# [Assignment]
The string "methods" appears in some lines of the entries that follow; copy each such line.
■ ■ ■ ■ ■
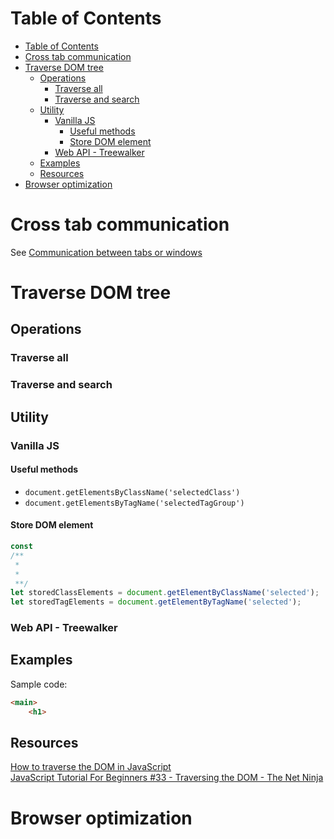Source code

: # Table of Contents
- [Table of Contents](#table-of-contents)
- [Cross tab communication](#cross-tab-communication)
- [Traverse DOM tree](#traverse-dom-tree)
  - [Operations](#operations)
    - [Traverse all](#traverse-all)
    - [Traverse and search](#traverse-and-search)
  - [Utility](#utility)
    - [Vanilla JS](#vanilla-js)
      - [Useful methods](#useful-methods)
      - [Store DOM element](#store-dom-element)
    - [Web API - Treewalker](#web-api---treewalker)
  - [Examples](#examples)
  - [Resources](#resources)
- [Browser optimization](#browser-optimization)
# Cross tab communication
See [Communication between tabs or windows](https://stackoverflow.com/questions/28230845/communication-between-tabs-or-windows)

# Traverse DOM tree
## Operations
### Traverse all
### Traverse and search

## Utility
### Vanilla JS
#### Useful methods
- ```document.getElementsByClassName('selectedClass') ```
- ```document.getElementsByTagName('selectedTagGroup') ```
#### Store DOM element
```javascript
const 
/**
 * 
 * 
 **/
let storedClassElements = document.getElementByClassName('selected');
let storedTagElements = document.getElementByTagName('selected');
```
### Web API - Treewalker


## Examples
Sample code:
```html
<main>
    <h1>
```
## Resources
[How to traverse the DOM in JavaScript](https://medium.com/javascript-in-plain-english/how-to-traverse-the-dom-in-javascript-d6555c335b4e)  
[JavaScript Tutorial For Beginners #33 - Traversing the DOM - The Net Ninja](https://www.youtube.com/watch?v=SowaJlX1uKA)

# Browser optimization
■ ■ ■ ■ ■
# [Finished task]
      - [Useful methods](#useful-methods)
#### Useful methods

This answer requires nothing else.